Academic background
- Alma mater: University of Waterloo
- Thesis: Holographic Studies of Thermal Gauge Theories with Flavour (2007)

Academic work
- Discipline: Medical Physics
- Institutions: Carleton University
- Website: https://people.physics.carleton.ca/~rthomson/index.html

= Rowan Thomson =

Canadian physicist

Rowan Thomson is a professor in the Department of Physics at Carleton University and Assistant Dean (Equity, Diversity and Inclusion) in the Faculty of Science. She is a Canada Research Chair in Radiotherapy Physics.

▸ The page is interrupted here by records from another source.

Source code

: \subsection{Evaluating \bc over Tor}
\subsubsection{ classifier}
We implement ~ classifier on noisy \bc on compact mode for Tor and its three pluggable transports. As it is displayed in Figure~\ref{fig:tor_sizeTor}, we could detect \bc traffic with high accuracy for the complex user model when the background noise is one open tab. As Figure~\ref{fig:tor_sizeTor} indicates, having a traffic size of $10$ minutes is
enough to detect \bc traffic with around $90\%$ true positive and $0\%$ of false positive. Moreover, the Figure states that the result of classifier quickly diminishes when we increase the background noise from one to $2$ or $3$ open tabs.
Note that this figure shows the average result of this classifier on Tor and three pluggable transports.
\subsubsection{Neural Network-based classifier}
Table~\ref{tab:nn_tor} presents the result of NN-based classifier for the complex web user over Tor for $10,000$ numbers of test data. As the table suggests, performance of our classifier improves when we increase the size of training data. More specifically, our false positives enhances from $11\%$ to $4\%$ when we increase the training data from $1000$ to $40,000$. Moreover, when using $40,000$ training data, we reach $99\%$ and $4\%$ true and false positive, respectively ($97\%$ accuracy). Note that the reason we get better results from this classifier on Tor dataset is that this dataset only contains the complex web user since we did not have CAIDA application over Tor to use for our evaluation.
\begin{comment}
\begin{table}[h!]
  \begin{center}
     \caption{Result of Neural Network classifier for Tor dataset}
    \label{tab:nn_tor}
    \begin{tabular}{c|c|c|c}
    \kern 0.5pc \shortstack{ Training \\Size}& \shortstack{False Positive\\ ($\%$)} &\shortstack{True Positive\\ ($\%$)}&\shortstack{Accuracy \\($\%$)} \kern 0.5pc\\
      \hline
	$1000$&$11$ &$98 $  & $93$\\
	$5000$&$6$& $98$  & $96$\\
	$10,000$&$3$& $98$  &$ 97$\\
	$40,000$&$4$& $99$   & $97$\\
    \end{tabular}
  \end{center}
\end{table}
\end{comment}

== Background and education ==
Thomson received a Double BSc degree in Honours Mathematics and Physics from Carleton University. She earned her PhD from Perimeter Institute and the University of Waterloo in 2007 where she studied Superstring Theory.

== Career ==
Thomson's research focuses on developing computational and theoretical techniques to study the interactions of radiation with matter, including radiation transport and energy deposition at or below the cellular level, multiscale modeling, and fundamental dosimetry. She has also developed the software package egs_brachy, an open-source Monte Carlo simulator of brachytherapy.

== Awards and honors ==
Professor Thomson was awarded Ontario’s Polanyi Prize in Physics (2011), an Ontario Early Researcher Award (2015), and elected a Fellow of the American Association of Physicists in Medicine in 2020; her research has been recognized with the Sylvia Fedoruk Prize and the Moses & Sylvia Sorkin Greenfield Award.